Pfeiffer, an associate professor of English at Oakland University, is the author of “Brother Mine: The Correspondence of Jean Toomer and Waldo Frank, a back-and-forth account of over 120 letters between the two in the 1920s.”
Toomer, a young black author, began writing to Frank, an established white writer in New York, and the book details the unique friendship between the two.
“Dr. Pfeiffer’s work provides an important tool for understanding the dynamics of the relationship between Jean Toomer and Waldo Frank,” said associate history professor and chair of the history department, Karen Miller. “Both Toomer and Frank were participants in the conflict over the construction of racial identity. Their correspondence helps us to understand how the debates over race worked themselves into friendships.”
In the summer of 1993, Pfeiffer was deciding on the topic of her dissertation at Yale University, and ended up at the university’s Beinecke Rare Book and Manuscript Library, one of the country’s best resources for African-American literature. The opportunity gave her the chance to do research in the primary archives.
It was at Beinecke that she decided on the topic of race passing.

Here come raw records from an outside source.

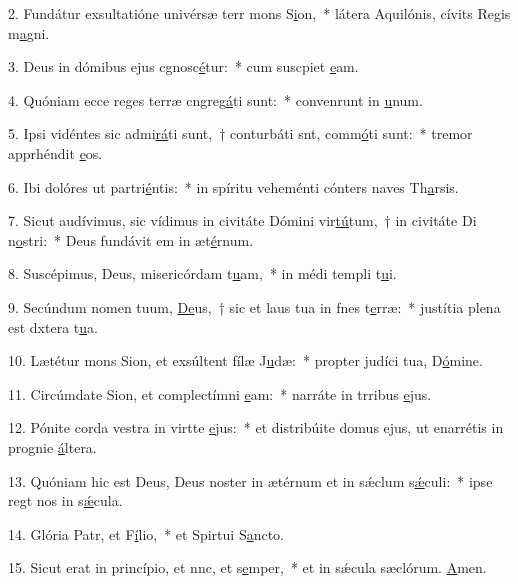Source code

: 2. Fundátur exsultatióne univérsæ terr mons S\uline{i}on,~* látera Aquilónis, cívits Regis m\uline{a}gni.\par 
3. Deus in dómibus ejus cgnosc\uline{é}tur:~* cum suscpiet \uline{e}am.\par 
4. Quóniam ecce reges terræ cngreg\uline{á}ti sunt:~* convenrunt in \uline{u}num.\par 
5. Ipsi vidéntes sic admi\uline{rá}ti sunt,~† conturbáti snt, comm\uline{ó}ti sunt:~* tremor apprhéndit \uline{e}os.\par 
6. Ibi dolóres ut partri\uline{é}ntis:~* in spíritu veheménti cónters naves Th\uline{a}rsis.\par 
7. Sicut audívimus, sic vídimus in civitáte Dómini vir\uline{tú}tum,~† in civitáte Di n\uline{o}stri:~* Deus fundávit em in æt\uline{é}rnum.\par 
8. Suscépimus, Deus, misericórdam t\uline{u}am,~* in médi templi t\uline{u}i.\par 
9. Secúndum nomen tuum, \uline{De}us,~† sic et laus tua in fnes t\uline{e}rræ:~* justítia plena est dxtera t\uline{u}a.\par 
10. Lætétur mons Sion, et exsúltent fílæ J\uline{u}dæ:~* propter judíci tua, D\uline{ó}mine.\par 
11. Circúmdate Sion, et complectímni \uline{e}am:~* narráte in trribus \uline{e}jus.\par 
12. Pónite corda vestra in virtte \uline{e}jus:~* et distribúite domus ejus, ut enarrétis in prognie \uline{á}ltera.\par 
13. Quóniam hic est Deus, Deus noster in ætérnum et in sǽclum s\uline{ǽ}culi:~* ipse regt nos in s\uline{ǽ}cula.\par 
14. Glória Patr, et F\uline{í}lio,~* et Spirtui S\uline{a}ncto.\par 
15. Sicut erat in princípio, et nnc, et s\uline{e}mper,~* et in sǽcula sæclórum. \uline{A}men.\par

Race passing was a “hot topic” in American literature at the turn of the century, Pfeiffer explained, where people who were legally defined as black because of previous generations, were actually light enough to pass for a white person.
“These people would take on a new identity and pass for white,” Pfeiffer said. “They would have this better opportunity as a white person than they would have as a black person, but then there would be all of this guilt and sense of loss because they’d have to leave their families. That’s really what my dissertation was about — about stories of characters who ‘pass.’ “
After reading letters by Toomer and Frank, Pfeiffer got an impression of a budding friendship between the two. She began reading literary and critical accounts of the interaction, but got a different understanding of the authors than others.

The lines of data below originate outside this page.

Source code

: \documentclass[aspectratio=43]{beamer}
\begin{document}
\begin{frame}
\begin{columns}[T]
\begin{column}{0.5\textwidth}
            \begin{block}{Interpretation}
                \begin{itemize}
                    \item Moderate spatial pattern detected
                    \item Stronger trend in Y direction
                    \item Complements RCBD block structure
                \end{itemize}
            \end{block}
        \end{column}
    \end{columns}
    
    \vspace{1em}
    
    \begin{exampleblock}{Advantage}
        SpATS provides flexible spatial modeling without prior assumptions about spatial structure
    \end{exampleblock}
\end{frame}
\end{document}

“I didn’t think that (their understandings) really reflected what I saw in the letters,” she said. “These differences led to the beginning of the project.”

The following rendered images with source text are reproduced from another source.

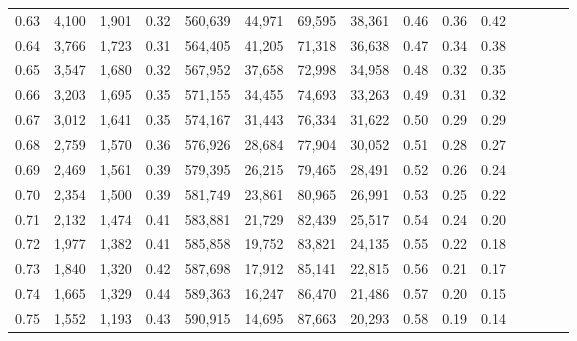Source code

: \begin{tabular}{rrrcrrrrrrrrrrr}
0.63 &   4,100 &  1,901 &                                       0.32 &  560,639 &   44,971 &   69,595 &   38,361 &  0.46 &  0.36 &                         0.42 \\
0.64 &   3,766 &  1,723 &                                       0.31 &  564,405 &   41,205 &   71,318 &   36,638 &  0.47 &  0.34 &                         0.38 \\
0.65 &   3,547 &  1,680 &                                       0.32 &  567,952 &   37,658 &   72,998 &   34,958 &  0.48 &  0.32 &                         0.35 \\
0.66 &   3,203 &  1,695 &                                       0.35 &  571,155 &   34,455 &   74,693 &   33,263 &  0.49 &  0.31 &                         0.32 \\
0.67 &   3,012 &  1,641 &                                       0.35 &  574,167 &   31,443 &   76,334 &   31,622 &  0.50 &  0.29 &                         0.29 \\
0.68 &   2,759 &  1,570 &                                       0.36 &  576,926 &   28,684 &   77,904 &   30,052 &  0.51 &  0.28 &                         0.27 \\
0.69 &   2,469 &  1,561 &                                       0.39 &  579,395 &   26,215 &   79,465 &   28,491 &  0.52 &  0.26 &                         0.24 \\
0.70 &   2,354 &  1,500 &                                       0.39 &  581,749 &   23,861 &   80,965 &   26,991 &  0.53 &  0.25 &                         0.22 \\
0.71 &   2,132 &  1,474 &                                       0.41 &  583,881 &   21,729 &   82,439 &   25,517 &  0.54 &  0.24 &                         0.20 \\
0.72 &   1,977 &  1,382 &                                       0.41 &  585,858 &   19,752 &   83,821 &   24,135 &  0.55 &  0.22 &                         0.18 \\
0.73 &   1,840 &  1,320 &                                       0.42 &  587,698 &   17,912 &   85,141 &   22,815 &  0.56 &  0.21 &                         0.17 \\
0.74 &   1,665 &  1,329 &                                       0.44 &  589,363 &   16,247 &   86,470 &   21,486 &  0.57 &  0.20 &                         0.15 \\
0.75 &   1,552 &  1,193 &                                       0.43 &  590,915 &   14,695 &   87,663 &   20,293 &  0.58 &  0.19 &                         0.14 \\

\end{tabular}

A self-described “very, very nosy person,” it is exactly that trait that helped Pfeiffer collect, organize and transcribe the letters between Toomer and Frank.
In the five to six years that the project took to complete, Pfeiffer experienced several challenges that even required the assistance of one of her graduate classes.
Only about 15 to 20 percent of the letters were dated, requiring several readings to correctly organize them.
“I had to figure out, by reading the letters, which came before this one or this came before that one. It was hard because at times, I really wasn’t sure which letter came first,” Pfeiffer said.
She spent almost an entire year exclusively working on figuring out the order of the letters and putting them into chronological order.
Another major part of the process was writing footnotes for instances in which Pfeiffer felt more explanation was needed, such as names of friends or events attended by Toomer or Frank.
Transcribing the original letters into word documents was arguably the most time-consuming activity, however, and it was at this step that Pfeiffer involved her graduate-level class.
“In order for this to be an accurate transcription, you have to go through and make sure, letter-for-letter and word-for-word is correct,” Pfeiffer said. “Even with that, there were a lot of editorial decisions to make.”
Despite the duration of time needed to finish the book, Pfeiffer was pleased with the final product and believes there are many things that readers can take away from it.
“I wanted to make it the sort of book that anyone could pick up and find interesting … it has an interesting story to tell about interracial friendships and the challenges that came with those friendships in the 1920s,” Pfeiffer said. “These two struggling artists found something in each other that was very meaningful to the both of them and they really understood each other as writers as well. The fact that the friendship deteriorated the way that it did I think is pretty sad.”
After working on Brother Mine for over half a decade, Pfeiffer realized one major thing about herself and her writing upon completion of the book: She was ready to move on from Toomer and Frank.
“I’ve had enough time working on both of these two authors and I’m ready to move on to something different,” Pfeiffer said.